The word "cexp" marks the lines to keep; find each one in the data and copy it.
━━━━━ Information provided ━━━━━
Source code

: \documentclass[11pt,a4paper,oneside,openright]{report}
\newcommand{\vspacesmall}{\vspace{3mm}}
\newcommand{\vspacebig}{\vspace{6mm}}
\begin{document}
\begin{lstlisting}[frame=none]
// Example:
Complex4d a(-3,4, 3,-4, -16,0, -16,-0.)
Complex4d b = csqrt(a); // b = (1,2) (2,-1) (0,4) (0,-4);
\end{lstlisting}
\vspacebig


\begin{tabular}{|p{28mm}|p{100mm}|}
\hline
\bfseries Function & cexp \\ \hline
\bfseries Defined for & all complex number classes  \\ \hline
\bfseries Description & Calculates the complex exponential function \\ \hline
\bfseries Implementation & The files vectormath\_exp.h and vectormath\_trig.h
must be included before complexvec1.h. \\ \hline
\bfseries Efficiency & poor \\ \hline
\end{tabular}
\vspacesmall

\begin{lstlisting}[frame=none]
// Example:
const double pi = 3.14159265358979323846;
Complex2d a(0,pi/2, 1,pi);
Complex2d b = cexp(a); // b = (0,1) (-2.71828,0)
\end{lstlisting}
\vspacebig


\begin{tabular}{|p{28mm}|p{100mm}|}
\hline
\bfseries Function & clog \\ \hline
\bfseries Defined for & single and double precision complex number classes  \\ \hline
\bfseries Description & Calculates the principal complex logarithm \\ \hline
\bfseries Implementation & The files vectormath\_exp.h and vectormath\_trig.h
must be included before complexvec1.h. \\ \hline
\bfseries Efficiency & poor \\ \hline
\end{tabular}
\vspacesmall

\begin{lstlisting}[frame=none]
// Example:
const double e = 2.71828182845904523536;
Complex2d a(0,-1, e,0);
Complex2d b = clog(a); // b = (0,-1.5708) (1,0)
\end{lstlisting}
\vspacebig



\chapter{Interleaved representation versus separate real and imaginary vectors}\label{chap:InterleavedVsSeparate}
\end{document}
━━━━━
- _Task answer_:
\bfseries Function & cexp \\ \hline
Complex2d b = cexp(a); // b = (0,1) (-2.71828,0)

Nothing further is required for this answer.